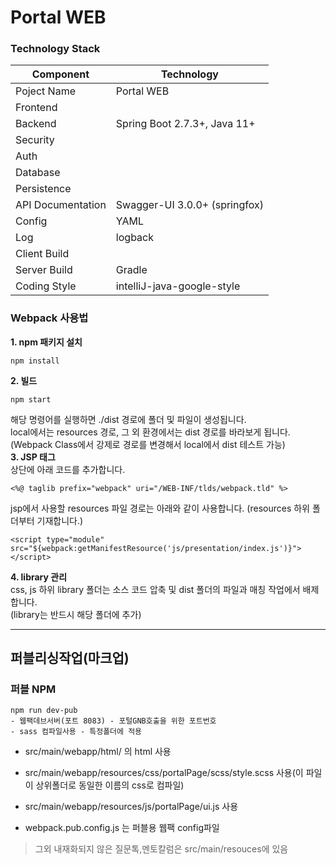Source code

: # Portal WEB

### Technology Stack

Component         | Technology
---               | ---
Poject Name       | Portal WEB
Frontend          | 
Backend           | Spring Boot 2.7.3+, Java 11+
Security          |
Auth              |
Database          | 
Persistence       |
API Documentation | Swagger-UI 3.0.0+ (springfox)
Config            | YAML
Log               | logback
Client Build      |
Server Build      | Gradle
Coding Style      | intelliJ-java-google-style

### Webpack 사용법
__1. npm 패키지 설치__   
```aidl
npm install
```
__2. 빌드__
```
npm start
```
해당 명령어를 실행하면 ./dist 경로에 폴더 및 파일이 생성됩니다.   
local에서는 resources 경로, 그 외 환경에서는 dist 경로를 바라보게 됩니다.   
(Webpack Class에서 강제로 경로를 변경해서 local에서 dist 테스트 가능)   
__3. JSP 태그__   
상단에 아래 코드를 추가합니다.
```
<%@ taglib prefix="webpack" uri="/WEB-INF/tlds/webpack.tld" %>
```
jsp에서 사용할 resources 파일 경로는 아래와 같이 사용합니다. (resources 하위 폴더부터 기재합니다.)
```aidl
<script type="module" src="${webpack:getManifestResource('js/presentation/index.js')}"></script>
```
__4. library 관리__   
css, js 하위 library 폴더는 소스 코드 압축 및 dist 폴더의 파일과 매칭 작업에서 배제합니다.   
(library는 반드시 해당 폴더에 추가)


---
## 퍼블리싱작업(마크업)
### 퍼블 NPM
```
npm run dev-pub
- 웹팩데브서버(포트 8083) - 포털GNB호출을 위한 포트번호
- sass 컴파일사용 - 특정폴더에 적용
```
- src/main/webapp/html/ 의 html 사용
- src/main/webapp/resources/css/portalPage/scss/style.scss 사용(이 파일이 상위폴더로 동일한 이름의 css로 컴파일)

- src/main/webapp/resources/js/portalPage/ui.js 사용  
- webpack.pub.config.js 는 퍼블용 웹팩 config파일

> 그외 내재화되지 않은 질문톡,멘토칼럼은 src/main/resouces에 있음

-=-=-=-=-

Instructions for the task:
Scan the listing above and report how many of its lines hold the word "resources", giving the number only.

Expected answer:
4